◆ TASK DIRECTIONS ◆
Copy every line of the data that includes the string "입력하고".

◆ RECORDS SUPPLIED ◆
*****

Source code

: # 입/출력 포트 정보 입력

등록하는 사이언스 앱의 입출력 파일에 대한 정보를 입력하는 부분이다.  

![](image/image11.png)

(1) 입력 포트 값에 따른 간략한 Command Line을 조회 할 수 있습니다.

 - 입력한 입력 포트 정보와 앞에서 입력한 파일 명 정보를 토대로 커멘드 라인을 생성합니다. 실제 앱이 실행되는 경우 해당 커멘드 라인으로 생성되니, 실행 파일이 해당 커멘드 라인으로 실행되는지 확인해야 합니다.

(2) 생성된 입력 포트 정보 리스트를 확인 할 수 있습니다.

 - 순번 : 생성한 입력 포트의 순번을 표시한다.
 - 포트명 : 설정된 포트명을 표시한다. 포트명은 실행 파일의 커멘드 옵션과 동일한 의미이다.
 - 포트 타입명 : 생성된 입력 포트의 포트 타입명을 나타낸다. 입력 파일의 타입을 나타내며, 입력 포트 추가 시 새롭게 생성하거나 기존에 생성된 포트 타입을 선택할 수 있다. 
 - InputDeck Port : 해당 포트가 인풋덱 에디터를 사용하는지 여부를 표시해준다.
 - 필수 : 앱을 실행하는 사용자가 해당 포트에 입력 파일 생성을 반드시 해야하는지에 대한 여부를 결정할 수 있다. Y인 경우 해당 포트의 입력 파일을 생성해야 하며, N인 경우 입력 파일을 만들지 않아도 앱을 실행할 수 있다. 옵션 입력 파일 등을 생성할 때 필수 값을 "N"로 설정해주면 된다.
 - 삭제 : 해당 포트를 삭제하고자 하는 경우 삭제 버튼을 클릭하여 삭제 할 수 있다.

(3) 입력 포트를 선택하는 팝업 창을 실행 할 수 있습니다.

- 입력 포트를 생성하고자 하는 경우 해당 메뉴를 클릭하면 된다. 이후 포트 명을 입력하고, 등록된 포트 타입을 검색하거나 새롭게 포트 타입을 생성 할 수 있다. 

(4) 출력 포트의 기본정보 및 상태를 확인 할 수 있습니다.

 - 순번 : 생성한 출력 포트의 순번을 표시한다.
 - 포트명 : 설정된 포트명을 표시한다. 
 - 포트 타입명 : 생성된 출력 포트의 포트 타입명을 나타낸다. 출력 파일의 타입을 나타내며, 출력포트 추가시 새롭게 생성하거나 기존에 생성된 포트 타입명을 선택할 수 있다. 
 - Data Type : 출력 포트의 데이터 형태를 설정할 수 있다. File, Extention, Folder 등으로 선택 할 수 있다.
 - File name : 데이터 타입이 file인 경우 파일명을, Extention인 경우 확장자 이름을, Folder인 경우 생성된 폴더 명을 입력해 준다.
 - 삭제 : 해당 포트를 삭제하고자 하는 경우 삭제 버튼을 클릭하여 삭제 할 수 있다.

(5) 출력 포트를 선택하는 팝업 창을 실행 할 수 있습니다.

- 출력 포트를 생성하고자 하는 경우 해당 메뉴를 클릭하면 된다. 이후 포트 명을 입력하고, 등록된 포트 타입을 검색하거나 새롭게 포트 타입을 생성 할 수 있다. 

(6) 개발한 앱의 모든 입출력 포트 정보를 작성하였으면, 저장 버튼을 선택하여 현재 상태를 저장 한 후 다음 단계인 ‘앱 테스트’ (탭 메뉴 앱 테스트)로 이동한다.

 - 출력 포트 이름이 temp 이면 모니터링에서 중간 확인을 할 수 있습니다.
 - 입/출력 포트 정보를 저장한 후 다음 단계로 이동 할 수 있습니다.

*****

◆ RESPONSE BOX ◆
- 입력 포트를 생성하고자 하는 경우 해당 메뉴를 클릭하면 된다. 이후 포트 명을 입력하고, 등록된 포트 타입을 검색하거나 새롭게 포트 타입을 생성 할 수 있다. 
- 출력 포트를 생성하고자 하는 경우 해당 메뉴를 클릭하면 된다. 이후 포트 명을 입력하고, 등록된 포트 타입을 검색하거나 새롭게 포트 타입을 생성 할 수 있다. 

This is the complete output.